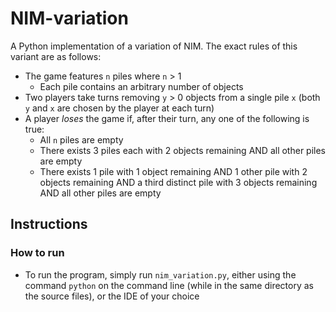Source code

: # NIM-variation
A Python implementation of a variation of NIM. The exact rules of this variant are as follows:
- The game features `n` piles where `n` > 1
    - Each pile contains an arbitrary number of objects
- Two players take turns removing `y` > 0 objects from a single pile `x` (both `y` and `x` are chosen by the player at each turn)
- A player *loses* the game if, after their turn, any one of the following is true:
    - All `n` piles are empty
    - There exists 3 piles each with 2 objects remaining AND all other piles are empty
    - There exists 1 pile with 1 object remaining AND 1 other pile with 2 objects remaining AND a third distinct pile with 3 objects remaining AND all other piles are empty

## Instructions
### How to run
- To run the program, simply run `nim_variation.py`, either using the command `python` on the command line (while in the same directory as the source files), or the IDE of your choice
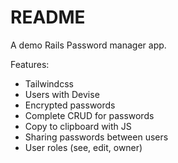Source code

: # README
A demo Rails Password manager app. 

Features:
- Tailwindcss
- Users with Devise
- Encrypted passwords
- Complete CRUD for passwords
- Copy to clipboard with JS
- Sharing passwords between users
- User roles (see, edit, owner)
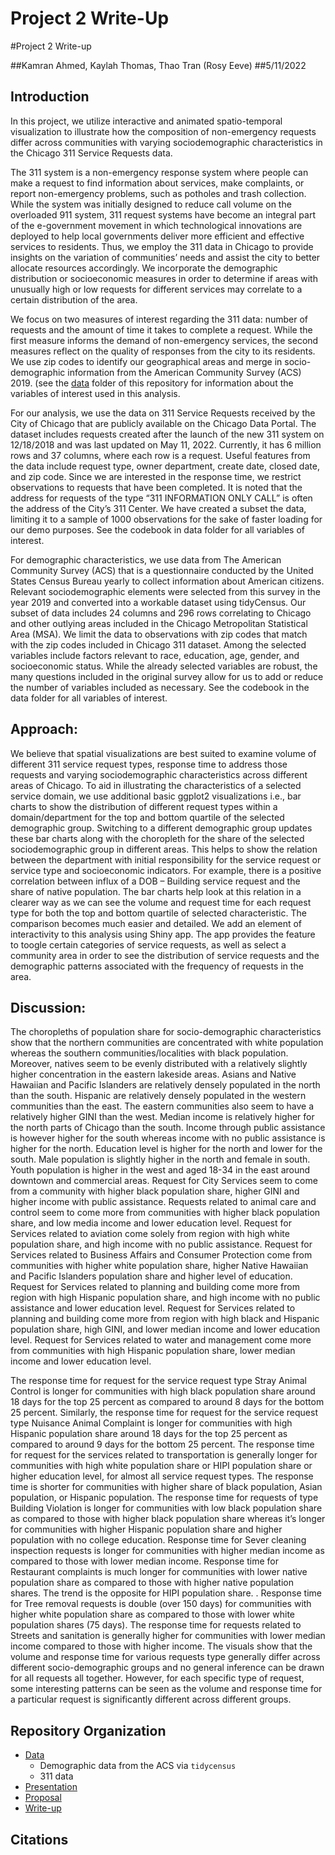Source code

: Project 2 Write-Up
================

\#Project 2 Write-up

\#\#Kamran Ahmed, Kaylah Thomas, Thao Tran (Rosy Eeve) \#\#5/11/2022

## Introduction


In this project, we utilize interactive and animated spatio-temporal visualization to illustrate how the composition of non-emergency requests differ across communities with varying sociodemographic characteristics in the Chicago 311 Service Requests data.


The 311 system is a non-emergency response system where people can make a request to find information about services, make complaints, or report non-emergency problems, such as potholes and trash collection. While the system was initially designed to reduce call volume on the overloaded 911 system, 311 request systems have become an integral part of the e-government movement in which technological innovations are deployed to help local governments deliver more efficient and effective services to residents. Thus, we employ the 311 data in Chicago to provide insights on the variation of communities’ needs and assist the city to better allocate resources accordingly. We incorporate the demographic distribution or socioeconomic measures in order to determine if areas with unusually high or low requests for different services may correlate to a certain distribution of the area.


We focus on two measures of interest regarding the 311 data: number of requests and the amount of time it takes to complete a request. While the first measure informs the demand of non-emergency services, the second measures reflect on the quality of responses from the city to its residents. We use zip codes to identify our geographical areas and merge in socio-demographic information from the American Community Survey (ACS) 2019. (see the [data]() folder of this repository for information about the variables of interest used in this
analysis.

For our analysis, we use the data on 311 Service Requests received by the City of Chicago that are publicly available on the Chicago Data Portal. The dataset includes requests created after the launch of the new 311 system on 12/18/2018 and was last updated on May 11, 2022. Currently, it has 6 million rows and 37 columns, where each row is a request. Useful features from the data include request type, owner department, create date, closed date, and zip code. Since we are interested in the response time, we restrict observations to requests that have been completed. It is noted that the address for requests of the type “311 INFORMATION ONLY CALL” is often the address of the City’s 311 Center. We have created a subset the data, limiting it to a sample of 1000 observations for the sake of faster loading for our demo purposes. See the codebook in data folder for all variables of interest.

For demographic characteristics, we use data from The American Community Survey (ACS) that is a questionnaire conducted by the United States Census Bureau yearly to collect information about American citizens. Relevant sociodemographic elements were selected from this survey in the year 2019 and converted into a workable dataset using tidyCensus. Our subset of data includes 24 columns and 296 rows correlating to Chicago and other outlying areas included in the Chicago Metropolitan Statistical Area (MSA). We limit the data to observations with zip codes that match with the zip codes included in Chicago 311 dataset. Among the selected variables include factors relevant to race, education, age, gender, and socioeconomic status. While the already selected variables are robust, the many questions included in the original survey allow for us to add or reduce the number of variables included as necessary. See the codebook in the data folder for all variables of interest.

## Approach:
We believe that spatial visualizations are best suited to examine volume of different 311 service request types, response time to address those requests and varying sociodemographic characteristics across different areas of Chicago. To aid in illustrating the characteristics of a selected service domain, we use additional basic ggplot2 visualizations i.e., bar charts to show the distribution of different request types within a domain/department for the top and bottom quartile of the selected demographic group. Switching to a different demographic group updates these bar charts along with the choropleth for the share of the selected sociodemographic group in different areas. 
This helps to show the relation between the department with initial responsibility for the service request or service type and socioeconomic indicators. For example, there is a positive correlation between influx of a DOB – Building service request and the share of native population. The bar charts help look at this relation in a clearer way as we can see the volume and request time for each request type for both the top and bottom quartile of selected characteristic. The comparison becomes much easier and detailed. 
We add an element of interactivity to this analysis using Shiny app. The app provides the feature to toogle certain categories of service requests, as well as select a community area in order to see the distribution of service requests and the demographic patterns associated with the frequency of requests in the area.

## Discussion:
The choropleths of population share for socio-demographic characteristics show that the northern communities are concentrated with white population whereas the southern communities/localities with black population. Moreover, natives seem to be evenly distributed with a relatively slightly higher concentration in the eastern lakeside areas. Asians and Native Hawaiian and Pacific Islanders are relatively densely populated in the north than the south. Hispanic are relatively densely populated in the western communities than the east. The eastern communities also seem to have a relatively higher GINI than the west. Median income is relatively higher for the north parts of Chicago than the south. Income through public assistance is however higher for the south whereas income with no public assistance is higher for the north. Education level is higher for the north and lower for the south. Male population is slightly higher in the north and female in south. Youth population is higher in the west and aged 18-34 in the east around downtown and commercial areas. 
Request for City Services seem to come from a community with higher black population share, higher GINI and higher income with public assistance.
Requests related to animal care and control seem to come more from communities with higher black population share, and low media income and lower education level.
Request for Services related to aviation come solely from region with high white population share, and high income with no public assistance.
Request for Services related to Business Affairs and Consumer Protection come from communities with higher white population share, higher Native Hawaiian and Pacific Islanders population share and higher level of education.
Request for Services related to planning and building come more from region with high Hispanic population share, and high income with no public assistance and lower education level.
Request for Services related to planning and building come more from region with high black and Hispanic population share, high GINI, and lower median income and lower education level.
Request for Services related to water and management come more from communities with high Hispanic population share, lower median income and lower education level.

The response time for request for the service request type Stray Animal Control is longer for communities with high black population share around 18 days for the top 25 percent as compared to around 8 days for the bottom 25 percent. Similarly, the response time for request for the service request type Nuisance Animal Complaint is longer for communities with high Hispanic population share around 18 days for the top 25 percent as compared to around 9 days for the bottom 25 percent.
The response time for request for the services related to transportation is generally longer for communities with high white population share or HIPI population share or higher education level, for almost all service request types. The response time is shorter for communities with higher share of black population, Asian population, or Hispanic population.
The response time for requests of type Building Violation is longer for communities with low black population share as compared to those with higher black population share whereas it’s longer for communities with higher Hispanic population share and higher population with no college education.
Response time for Sever cleaning inspection requests is longer for communities with higher median income as compared to those with lower median income.
Response time for Restaurant complaints is much longer for communities with lower native population share as compared to those with higher native population shares. The trend is the opposite for HIPI population share.	.
Response time for Tree removal requests is double (over 150 days) for communities with higher white population share as compared to those with lower white population shares (75 days).
The response time for requests related to Streets and sanitation is generally higher for communities with lower median income compared to those with higher income.
The visuals show that the volume and response time for various requests type generally differ across different socio-demographic groups and no general inference can be drawn for all requests all together. However, for each specific type of request, some interesting patterns can be seen as the volume and response time for a particular request is significantly different across different groups.



## Repository Organization

  - [Data](proj2-rosy-eeve/Data)
      - Demographic data from the ACS via `tidycensus`
      - 311 data
  - [Presentation](proj2-rosy-eeve/Presentation/README.md)
  - [Proposal](proj2-rosy-eeve/Proposal/README.md)
  - [Write-up](proj2-rosy-eeve/README.md)

## Citations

[What the task requires]: The reply should hold only the lines running from the top of the records to the line containing "In this project, we", both included, copied exactly with no pictures.

[Exercise answer]:
Source code

: # NIM-variation
A Python implementation of a variation of NIM. The exact rules of this variant are as follows:
- The game features `n` piles where `n` > 1
    - Each pile contains an arbitrary number of objects
- Two players take turns removing `y` > 0 objects from a single pile `x` (both `y` and `x` are chosen by the player at each turn)
- A player *loses* the game if, after their turn, any one of the following is true:
    - All `n` piles are empty
    - There exists 3 piles each with 2 objects remaining AND all other piles are empty
    - There exists 1 pile with 1 object remaining AND 1 other pile with 2 objects remaining AND a third distinct pile with 3 objects remaining AND all other piles are empty

## Instructions
### How to run
- To run the program, simply run `nim_variation.py`, either using the command `python` on the command line (while in the same directory as the source files), or the IDE of your choice
Source code

: # README
A demo Rails Password manager app. 

Features:
- Tailwindcss
- Users with Devise
- Encrypted passwords
- Complete CRUD for passwords
- Copy to clipboard with JS
- Sharing passwords between users
- User roles (see, edit, owner)
Source code

: Project 2 Write-Up
================

\#Project 2 Write-up

\#\#Kamran Ahmed, Kaylah Thomas, Thao Tran (Rosy Eeve) \#\#5/11/2022

## Introduction


In this project, we utilize interactive and animated spatio-temporal visualization to illustrate how the composition of non-emergency requests differ across communities with varying sociodemographic characteristics in the Chicago 311 Service Requests data.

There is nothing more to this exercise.